Therefore’ this category includes people that are churned for fraud, non-payment

and customers who don’t use the phone [2]; it can be sub-divided into two main

categories:

5

1- Incidental churn:

Its indicate when something happened in customers lives. For example: change

in location churn, etc.

2- Deliberate churn:

It's happens for reasons of technology (customers wanting newer or better

technology), economics (price sensitivity), service quality factors, social or

psychological factors, and convenience reasons, and this churn is the problem that

most churn management solutions try to solve [2].

2.3 Data mining

Data mining is one of advanced type of analytical tools at this time

available; these tools can include statistical models, mathematical algorithms,

and machine learning methods (algorithms that increase their performance

automatically during experience, such as neural networks or decision trees) but

data analysis system that does not deal with large amounts of data [3].
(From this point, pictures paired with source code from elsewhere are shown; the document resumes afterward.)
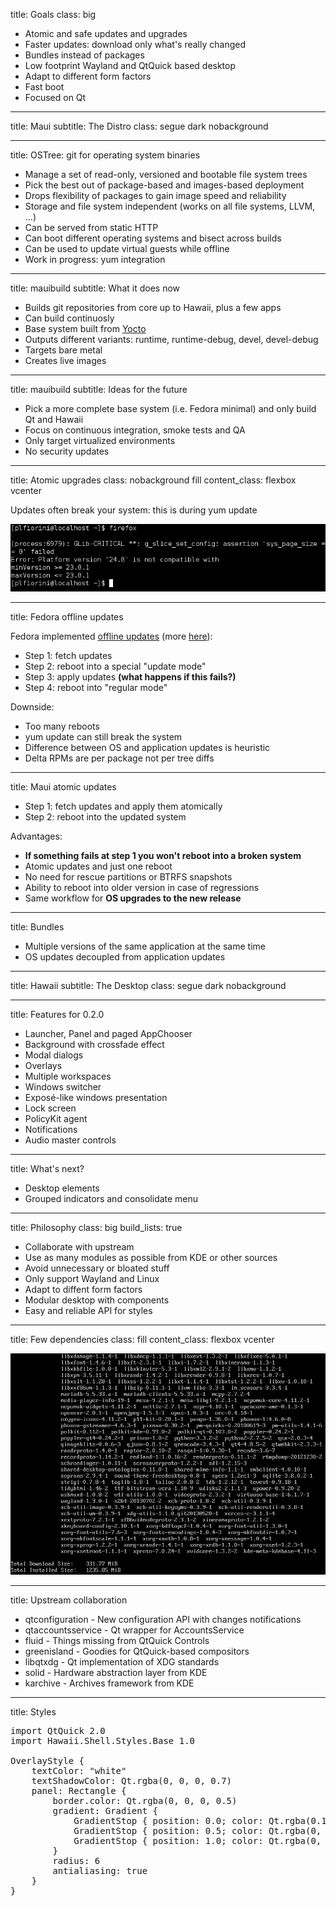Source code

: title: Goals
class: big

- Atomic and safe updates and upgrades
- Faster updates: download only what's really changed
- Bundles instead of packages
- Low footprint Wayland and QtQuick based desktop
- Adapt to different form factors
- Fast boot
- Focused on Qt

---

title: Maui
subtitle: The Distro
class: segue dark nobackground

---

title: OSTree: git for operating system binaries

- Manage a set of read-only, versioned and bootable file system trees
- Pick the best out of package-based and images-based deployment
- Drops flexibility of packages to gain image speed and reliability
- Storage and file system independent (works on all file systems, LLVM, ...)
- Can be served from static HTTP
- Can boot different operating systems and bisect across builds
- Can be used to update virtual guests while offline
- Work in progress: yum integration

---

title: mauibuild
subtitle: What it does now

- Builds git repositories from core up to Hawaii, plus a few apps
- Can build continuosly
- Base system built from [Yocto](https://www.yoctoproject.org/)
- Outputs different variants: runtime, runtime-debug, devel, devel-debug
- Targets bare metal
- Creates live images

---

title: mauibuild
subtitle: Ideas for the future

- Pick a more complete base system (i.e. Fedora minimal) and only build Qt and Hawaii
- Focus on continuous integration, smoke tests and QA
- Only target virtualized environments
- No security updates

---

title: Atomic upgrades
class: nobackground fill
content_class: flexbox vcenter

Updates often break your system: this is during yum update

![During an upgrade](during-upgrade.png)

---

title: Fedora offline updates

Fedora implemented [offline updates](http://fedoraproject.org/wiki/Features/OfflineSystemUpdates) (more [here](http://freedesktop.org/wiki/Software/systemd/SystemUpdates/)):

- Step 1: fetch updates
- Step 2: reboot into a special "update mode"
- Step 3: apply updates **(what happens if this fails?)**
- Step 4: reboot into "regular mode"

Downside:

- Too many reboots
- yum update can still break the system
- Difference between OS and application updates is heuristic
- Delta RPMs are per package not per tree diffs

---

title: Maui atomic updates

- Step 1: fetch updates and apply them atomically
- Step 2: reboot into the updated system

Advantages:

- **If something fails at step 1 you won't reboot into a broken system**
- Atomic updates and just one reboot
- No need for rescue partitions or BTRFS snapshots
- Ability to reboot into older version in case of regressions
- Same workflow for **OS upgrades to the new release**

---

title: Bundles

- Multiple versions of the same application at the same time
- OS updates decoupled from application updates

---

title: Hawaii
subtitle: The Desktop
class: segue dark nobackground

---

title: Features for 0.2.0

- Launcher, Panel and paged AppChooser
- Background with crossfade effect
- Modal dialogs
- Overlays
- Multiple workspaces
- Windows switcher
- Exposé-like windows presentation
- Lock screen
- PolicyKit agent
- Notifications
- Audio master controls

---

title: What's next?

- Desktop elements
- Grouped indicators and consolidate menu

---

title: Philosophy
class: big
build_lists: true

- Collaborate with upstream
- Use as many modules as possible from KDE or other sources
- Avoid unnecessary or bloated stuff
- Only support Wayland and Linux
- Adapt to diffent form factors
- Modular desktop with components
- Easy and reliable API for styles

---

title: Few dependencies
class: fill
content_class: flexbox vcenter

![Too much stuff](too_much_stuff.png)

---

title: Upstream collaboration

- qtconfiguration - New configuration API with changes notifications
- qtaccountsservice - Qt wrapper for AccountsService
- fluid - Things missing from QtQuick Controls
- greenisland - Goodies for QtQuick-based compositors
- libqtxdg - Qt implementation of XDG standards
- solid - Hardware abstraction layer from KDE
- karchive - Archives framework from KDE

---

title: Styles

<pre class="prettyprint" data-lang="qml">
import QtQuick 2.0
import Hawaii.Shell.Styles.Base 1.0

OverlayStyle {
    textColor: "white"
    textShadowColor: Qt.rgba(0, 0, 0, 0.7)
    panel: Rectangle {
        border.color: Qt.rgba(0, 0, 0, 0.5)
        gradient: Gradient {
            GradientStop { position: 0.0; color: Qt.rgba(0.13, 0.13, 0.13, 0.7) }
            GradientStop { position: 0.5; color: Qt.rgba(0, 0, 0, 0.7) }
            GradientStop { position: 1.0; color: Qt.rgba(0, 0, 0, 0.7) }
        }
        radius: 6
        antialiasing: true
    }
}
</pre>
Data mining become one of the most common areas of interest that can be

used in multiple disciplines. Disciplines such as telecommunication, banking,

health, education and Commercial markets commonly use data mining to gain

new customers, fight disease, reduce costs and increase benefits [4].

Data mining refers to discovering or “mining” knowledge from large

amounts of data known as Knowledge Discovery from Data (KDD) or is an

essential step in the process of knowledge discovery. The knowledge that

discovered from KDD process can be used for decisions support, knowledge

management and help query processing. Many terms may give the same or a

slight difference meaning of data mining, such as knowledge extraction,

knowledge mining from data, data/pattern analysis, data dredging and data

archaeology.

6

Data mining models consist of a set of rules, equations, or complex ‘‘transfer

functions’’ that can be used to identify useful data patterns, understand, and predict

behaviors. [5]

They can be grouped into two main classes according to their goal, as follows:

1- Supervised / Predictive Models.

2- Unsupervised Models.

2.3.1 UNSUPERVISED MODELS:

In unsupervised or undirected models there is no output field, just inputs.

The Pattern recognition is undirected; it is not guided by a specific target attribute.

The goal of such models is to uncover data patterns in the set of input fields. [5]

Unsupervised models include:

1. Cluster models.

2. Association and sequence models.

2.3.2 Supervised / Predictive Models:

In supervised, or predictive, directed, or targeted modeling, the goal is to predict

an event or estimate the values of a continuous numeric attribute. In these models

there are input fields or attributes and an output or target field. Input fields are also

called predictors because they are used by the model to identify a prediction

function for the output field.

We can think of predictors as the X part of the function and the target field as the Y

part the outcome, the model uses the input fields which are analyzed with respect to

their effect on the target field, pattern recognition is supervised by the target field,

relationships are established between input and output fields. An input–output

mapping ‘‘function’’ is generated by the model, which associates predictors with the

output and permits the prediction of the output values, given the values of the input

fields [5].

7

2.4 Data Mining Applications:

Data mining can implement on many applications such as:

1- Data mining for Financial Data Analysis

2- Data mining for Telecommunication Industries

3- Data mining for Retail Industries

4- Data mining for Healthcare and Biomedical Researches

5- Data mining in Science and Engineering

2.5 Data Mining Techniques:

The most popular data mining techniques are:

1- Estimation

2- Clustering

3- Association

4- Visualization

5- Regression analysis

6- Classification and prediction

2.5.1 Estimation:

These models are similar to classification models but with one major difference.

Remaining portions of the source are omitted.